● **Task requirements**
Below are records; reproduce exactly the lines from the one that has "como também no" through the one that has "contos de Machado de Assis.", ends included, and nothing more.

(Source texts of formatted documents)
☆ ☆ ☆

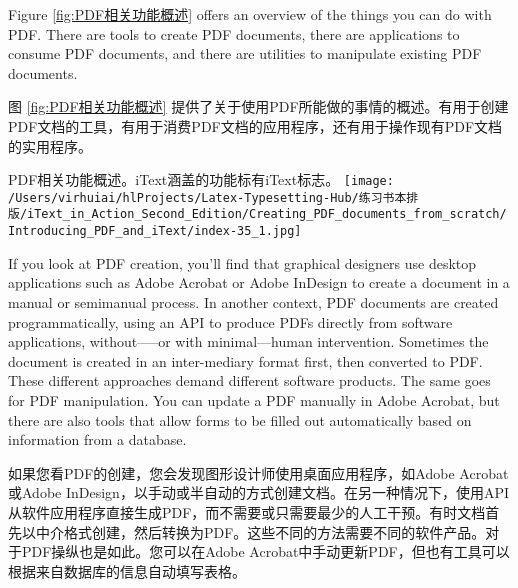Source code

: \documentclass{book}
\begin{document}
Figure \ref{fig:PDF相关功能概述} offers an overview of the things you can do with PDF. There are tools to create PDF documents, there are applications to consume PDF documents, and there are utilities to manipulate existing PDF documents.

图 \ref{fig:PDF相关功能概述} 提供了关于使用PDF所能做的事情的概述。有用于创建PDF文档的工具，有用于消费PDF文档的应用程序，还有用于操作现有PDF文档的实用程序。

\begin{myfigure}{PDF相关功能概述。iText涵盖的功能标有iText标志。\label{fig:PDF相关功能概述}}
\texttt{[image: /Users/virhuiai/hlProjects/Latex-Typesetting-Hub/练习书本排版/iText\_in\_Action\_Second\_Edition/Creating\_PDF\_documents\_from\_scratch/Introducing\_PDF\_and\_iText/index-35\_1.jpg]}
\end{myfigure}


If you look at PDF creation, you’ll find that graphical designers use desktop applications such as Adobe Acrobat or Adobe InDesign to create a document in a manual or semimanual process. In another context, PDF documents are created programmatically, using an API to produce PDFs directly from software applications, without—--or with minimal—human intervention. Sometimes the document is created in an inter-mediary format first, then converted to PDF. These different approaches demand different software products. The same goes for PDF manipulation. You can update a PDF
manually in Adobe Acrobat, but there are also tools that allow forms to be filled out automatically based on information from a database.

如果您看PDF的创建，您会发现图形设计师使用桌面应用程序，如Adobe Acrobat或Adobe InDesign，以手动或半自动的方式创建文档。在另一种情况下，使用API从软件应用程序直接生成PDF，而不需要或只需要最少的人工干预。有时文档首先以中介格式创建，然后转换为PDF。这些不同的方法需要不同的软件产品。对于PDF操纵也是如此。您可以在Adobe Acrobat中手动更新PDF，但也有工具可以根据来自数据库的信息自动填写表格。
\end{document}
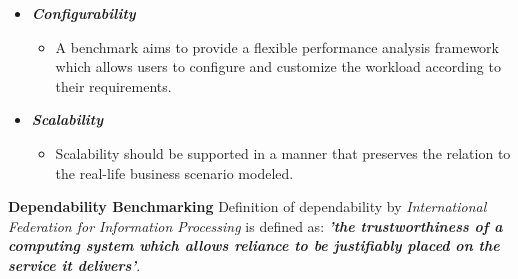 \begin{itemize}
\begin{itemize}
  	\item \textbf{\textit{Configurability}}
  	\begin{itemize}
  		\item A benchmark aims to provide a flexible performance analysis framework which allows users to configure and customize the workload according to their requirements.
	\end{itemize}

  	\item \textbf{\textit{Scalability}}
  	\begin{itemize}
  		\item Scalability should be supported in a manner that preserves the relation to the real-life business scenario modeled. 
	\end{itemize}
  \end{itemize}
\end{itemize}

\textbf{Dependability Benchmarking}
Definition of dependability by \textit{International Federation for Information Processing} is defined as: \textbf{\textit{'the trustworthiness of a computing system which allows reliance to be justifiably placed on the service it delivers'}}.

☆ ☆ ☆

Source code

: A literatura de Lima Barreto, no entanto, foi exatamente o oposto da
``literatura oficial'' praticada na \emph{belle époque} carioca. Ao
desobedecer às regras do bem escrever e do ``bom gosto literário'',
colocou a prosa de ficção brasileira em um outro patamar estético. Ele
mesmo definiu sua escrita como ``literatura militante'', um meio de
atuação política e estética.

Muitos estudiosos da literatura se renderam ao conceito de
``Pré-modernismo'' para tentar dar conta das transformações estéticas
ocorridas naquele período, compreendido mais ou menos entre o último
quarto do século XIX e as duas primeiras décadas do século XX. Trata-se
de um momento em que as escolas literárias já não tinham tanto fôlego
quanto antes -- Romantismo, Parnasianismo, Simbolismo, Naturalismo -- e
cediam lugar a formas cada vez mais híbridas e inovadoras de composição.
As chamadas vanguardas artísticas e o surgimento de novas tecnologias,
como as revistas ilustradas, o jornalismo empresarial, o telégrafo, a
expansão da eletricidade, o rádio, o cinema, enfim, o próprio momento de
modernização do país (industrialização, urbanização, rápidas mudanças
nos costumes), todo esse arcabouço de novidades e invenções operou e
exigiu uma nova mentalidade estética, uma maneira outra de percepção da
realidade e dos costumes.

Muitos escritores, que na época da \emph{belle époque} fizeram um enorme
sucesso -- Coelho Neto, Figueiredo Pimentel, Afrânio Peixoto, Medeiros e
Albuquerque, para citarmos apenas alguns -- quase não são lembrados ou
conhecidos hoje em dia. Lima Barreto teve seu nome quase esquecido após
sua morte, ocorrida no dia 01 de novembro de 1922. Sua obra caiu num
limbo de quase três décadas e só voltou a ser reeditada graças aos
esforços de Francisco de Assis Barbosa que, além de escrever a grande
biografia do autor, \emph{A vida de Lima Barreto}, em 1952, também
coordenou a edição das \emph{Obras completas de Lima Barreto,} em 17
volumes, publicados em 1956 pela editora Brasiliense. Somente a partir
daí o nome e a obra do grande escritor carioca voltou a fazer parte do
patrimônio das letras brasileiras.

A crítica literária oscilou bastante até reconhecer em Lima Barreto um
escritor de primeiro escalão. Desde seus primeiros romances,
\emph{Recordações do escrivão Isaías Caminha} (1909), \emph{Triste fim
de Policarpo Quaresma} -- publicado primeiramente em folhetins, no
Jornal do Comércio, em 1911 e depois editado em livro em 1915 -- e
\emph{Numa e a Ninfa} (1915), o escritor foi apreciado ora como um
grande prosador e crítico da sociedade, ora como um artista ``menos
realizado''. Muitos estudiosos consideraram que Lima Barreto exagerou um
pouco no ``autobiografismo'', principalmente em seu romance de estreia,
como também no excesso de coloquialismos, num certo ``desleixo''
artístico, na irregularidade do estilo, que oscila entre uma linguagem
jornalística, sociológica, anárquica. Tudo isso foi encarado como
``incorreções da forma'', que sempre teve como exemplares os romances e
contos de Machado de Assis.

☆ ☆ ☆

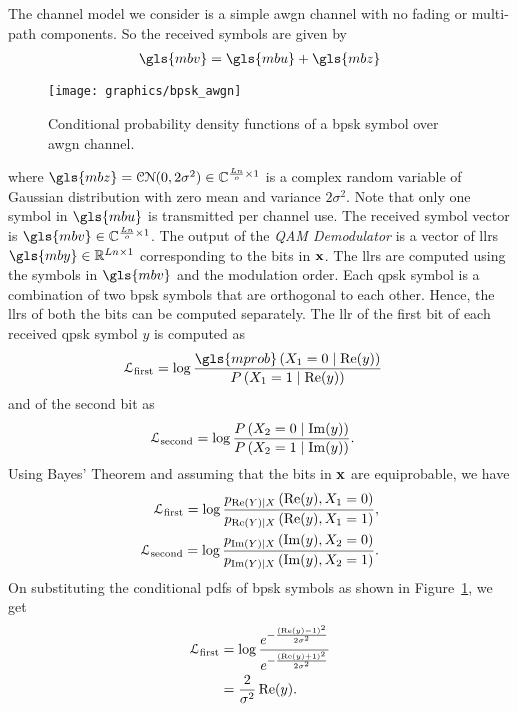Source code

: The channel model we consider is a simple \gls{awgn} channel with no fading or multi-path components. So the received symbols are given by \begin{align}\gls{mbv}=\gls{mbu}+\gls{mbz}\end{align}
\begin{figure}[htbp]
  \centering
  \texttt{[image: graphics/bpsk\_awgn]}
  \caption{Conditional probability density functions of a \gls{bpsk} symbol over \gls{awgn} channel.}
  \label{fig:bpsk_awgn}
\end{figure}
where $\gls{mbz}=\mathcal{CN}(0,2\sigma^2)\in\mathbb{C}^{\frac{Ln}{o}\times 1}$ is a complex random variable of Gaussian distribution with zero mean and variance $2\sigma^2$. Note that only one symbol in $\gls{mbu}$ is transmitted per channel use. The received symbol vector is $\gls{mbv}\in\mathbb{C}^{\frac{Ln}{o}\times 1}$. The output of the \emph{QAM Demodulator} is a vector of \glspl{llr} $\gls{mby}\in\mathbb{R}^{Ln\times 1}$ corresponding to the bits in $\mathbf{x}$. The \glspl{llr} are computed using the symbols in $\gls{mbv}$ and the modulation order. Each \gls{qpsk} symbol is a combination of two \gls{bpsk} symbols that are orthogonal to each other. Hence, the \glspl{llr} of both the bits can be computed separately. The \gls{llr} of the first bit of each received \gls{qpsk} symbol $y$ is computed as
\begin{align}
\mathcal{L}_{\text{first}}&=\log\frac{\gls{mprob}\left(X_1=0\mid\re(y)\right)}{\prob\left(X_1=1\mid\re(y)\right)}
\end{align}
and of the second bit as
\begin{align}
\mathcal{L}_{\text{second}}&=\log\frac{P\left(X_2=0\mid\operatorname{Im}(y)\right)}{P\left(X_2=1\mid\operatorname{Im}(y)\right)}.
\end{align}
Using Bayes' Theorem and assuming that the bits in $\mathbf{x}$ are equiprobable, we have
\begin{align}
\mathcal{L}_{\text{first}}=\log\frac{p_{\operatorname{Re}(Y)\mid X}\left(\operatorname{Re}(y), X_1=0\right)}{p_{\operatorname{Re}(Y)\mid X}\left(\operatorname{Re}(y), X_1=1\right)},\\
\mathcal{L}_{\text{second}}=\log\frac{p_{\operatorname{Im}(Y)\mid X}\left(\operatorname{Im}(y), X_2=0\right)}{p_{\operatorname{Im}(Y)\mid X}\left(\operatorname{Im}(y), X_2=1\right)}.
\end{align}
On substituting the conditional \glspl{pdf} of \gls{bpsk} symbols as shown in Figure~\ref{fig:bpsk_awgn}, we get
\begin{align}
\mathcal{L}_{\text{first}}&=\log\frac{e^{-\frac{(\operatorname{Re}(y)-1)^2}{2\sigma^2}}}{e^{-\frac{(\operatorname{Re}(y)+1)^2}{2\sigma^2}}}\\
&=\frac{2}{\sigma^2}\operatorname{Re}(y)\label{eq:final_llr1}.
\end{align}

☆ ☆ ☆

● **Your response**
como também no excesso de coloquialismos, num certo ``desleixo''
artístico, na irregularidade do estilo, que oscila entre uma linguagem
jornalística, sociológica, anárquica. Tudo isso foi encarado como
``incorreções da forma'', que sempre teve como exemplares os romances e
contos de Machado de Assis.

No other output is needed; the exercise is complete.